COVID-19 roundup: Vaccines like flu shots, nasal spray boosters
Officers in protective suits walk outside a closed pet shop in Mong Kok district after a hamster cull was ordered to curb the COVID-19 outbreak, in Hong Kong, Jan. 19, 2022. (Reuters Photo)


In this week's roundup, the latest scientific research on the coronavirus and efforts to find treatments and vaccines suggest that new COVID-19 vaccines could be manufactured like flu shots, intranasal boosters use virus spikes to enhance immunity and lung transplants can help the sickest coronavirus survivors.

New jab could be like flu shots

A COVID-19 vaccine that can be produced locally in low- and middle-income countries is yielding promising results in early clinical trials, researchers say.

The NDV-HXP-S vaccine, developed at Icahn School of Medicine at Mount Sinai in New York City, uses an engineered version of the harmless Newcastle disease virus studded with coronavirus spike proteins to teach the immune system to recognize and attack the virus that causes COVID-19.

Using blood samples from trial participants, researchers found that NDV-HXP-S induces proportionally more antibodies that can neutralize the virus and fewer non-neutralizing antibodies than the current messenger RNA (mRNA) vaccines from Moderna or Pfizer-BioNTech, they reported Friday on medRxiv ahead of peer review.

"The NDV-HXP-S vaccine induced neutralizing antibody responses against wild type (the original) SARS-CoV-2 that matched what we see after mRNA vaccination, but the proportion of neutralizing antibodies in the response was higher for NDV-HXP-S," said Mount Sinai's Florian Krammer.

The vaccine can be manufactured like flu vaccines at low cost in chicken eggs at influenza vaccine manufacturing plants around the world, his team said. Early clinical trials with a live version are underway in Mexico and the United States, while an inactivated version is being tested in Vietnam, Thailand and Brazil, a spokesperson said.

Midstage trials of the inactivated vaccine have also been completed and pivotal randomized trials are being planned.

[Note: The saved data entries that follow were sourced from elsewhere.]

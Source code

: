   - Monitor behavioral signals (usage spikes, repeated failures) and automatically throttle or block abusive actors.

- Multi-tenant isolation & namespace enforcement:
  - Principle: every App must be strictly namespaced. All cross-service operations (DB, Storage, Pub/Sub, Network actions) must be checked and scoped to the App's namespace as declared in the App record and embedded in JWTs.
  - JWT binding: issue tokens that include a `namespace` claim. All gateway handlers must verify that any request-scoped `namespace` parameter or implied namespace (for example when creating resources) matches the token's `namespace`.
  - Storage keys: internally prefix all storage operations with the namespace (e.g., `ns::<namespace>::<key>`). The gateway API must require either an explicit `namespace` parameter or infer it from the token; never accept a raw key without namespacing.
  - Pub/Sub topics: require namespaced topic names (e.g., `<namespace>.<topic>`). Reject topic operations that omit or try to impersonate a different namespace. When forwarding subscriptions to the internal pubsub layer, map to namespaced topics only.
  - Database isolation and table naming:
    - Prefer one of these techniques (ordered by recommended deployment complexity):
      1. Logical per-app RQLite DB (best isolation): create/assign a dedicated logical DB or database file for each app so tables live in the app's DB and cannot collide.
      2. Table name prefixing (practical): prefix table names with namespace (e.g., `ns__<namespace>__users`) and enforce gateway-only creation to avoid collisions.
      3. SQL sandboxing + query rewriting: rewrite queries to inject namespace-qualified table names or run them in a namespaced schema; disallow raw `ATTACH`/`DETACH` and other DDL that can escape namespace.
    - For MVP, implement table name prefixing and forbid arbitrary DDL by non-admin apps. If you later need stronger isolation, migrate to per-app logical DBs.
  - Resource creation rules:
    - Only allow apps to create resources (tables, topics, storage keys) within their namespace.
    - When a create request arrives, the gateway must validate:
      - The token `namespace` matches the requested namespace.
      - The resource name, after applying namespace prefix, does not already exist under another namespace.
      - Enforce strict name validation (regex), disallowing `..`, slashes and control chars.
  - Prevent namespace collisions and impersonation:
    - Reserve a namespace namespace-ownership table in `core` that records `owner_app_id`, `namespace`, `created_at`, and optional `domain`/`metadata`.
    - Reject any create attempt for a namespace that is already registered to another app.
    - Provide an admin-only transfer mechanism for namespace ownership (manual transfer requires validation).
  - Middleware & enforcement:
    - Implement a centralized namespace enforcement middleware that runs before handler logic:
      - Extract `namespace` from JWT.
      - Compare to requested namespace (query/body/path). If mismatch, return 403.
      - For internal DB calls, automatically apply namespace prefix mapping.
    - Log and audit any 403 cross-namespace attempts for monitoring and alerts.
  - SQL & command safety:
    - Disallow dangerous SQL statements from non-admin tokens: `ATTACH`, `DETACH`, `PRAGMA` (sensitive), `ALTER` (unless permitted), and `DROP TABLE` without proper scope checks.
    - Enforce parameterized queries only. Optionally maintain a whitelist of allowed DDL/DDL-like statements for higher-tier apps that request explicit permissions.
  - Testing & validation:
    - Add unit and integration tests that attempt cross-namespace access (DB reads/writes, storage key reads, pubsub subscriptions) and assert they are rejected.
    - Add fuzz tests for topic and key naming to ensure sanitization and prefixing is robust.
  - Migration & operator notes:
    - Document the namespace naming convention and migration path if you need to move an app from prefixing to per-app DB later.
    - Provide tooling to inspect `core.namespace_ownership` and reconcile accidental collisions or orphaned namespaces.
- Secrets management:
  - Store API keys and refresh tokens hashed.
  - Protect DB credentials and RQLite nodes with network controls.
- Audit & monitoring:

Intranasal boosters and immunity

Once the body has been "primed" by mRNA vaccines to recognize and attack the coronavirus, a booster containing purified versions of the virus' spike protein that could be given intranasally would have many advantages, researchers believe.

Their "Prime and Spike" strategy employs a booster vaccine currently being tested in animals.

In mice with waning immunity after two doses of the Pfizer-BioNTech shot, the purified spike protein vaccine strongly boosted first- and second-line immune responses to the virus in the nose, lungs and blood, and protected against lethal doses of the virus, researchers reported Wednesday on bioRxiv ahead of peer review.

Furthermore, the mice had lower-than-expected viral loads, which would likely reduce transmission. In mice whose immune systems had not been "primed" with the mRNA vaccine, the spike protein vaccine had no effect, however, because it takes advantage of the body's adaptive immunity, it builds upon what the immune system has learned from the mRNA vaccine.

"This strategy is likely to confer long-lasting and cross-reactive memory that can be quickly restimulated to prevent viral spread," study leader Akiko Iwasaki of Yale University explained on Twitter.

"The intranasal spike protein booster will also be much easier to administer (via nasal spray) ... and is much more likely to be accepted by people who are hesitant of mRNA or those with needle phobia," Iwasaki said.

Lung transplants can help the sickest

People who need lung transplants as a result of COVID-19 do just as well afterward as those who get new lungs for other reasons, early data suggest.

The findings are reassuring, researchers say, because poor outcomes might rule out these patients' transplant eligibility even if their lungs were completely destroyed, given the shortage of available organs.

From August 2020 through September 2021, 3,039 lung transplants were performed in the U.S., 7% of which were done in COVID-19 survivors whose lungs had been irreparably damaged by the virus, researchers reported on Wednesday in The New England Journal of Medicine.

Overall, 197 COVID-19 survivors received two lungs and 17 received single lungs. Some patients also required new hearts or kidneys. The survival rate at three months post-transplant was 95.6%, which "approached that among patients who underwent lung transplantation for reasons other than COVID-19," the researchers said.

It is unclear how well these patients will do in the long term, but it appears "that lung transplantation may be an acceptable treatment for selected patients with irreversible respiratory failure due to COVID-19," they concluded.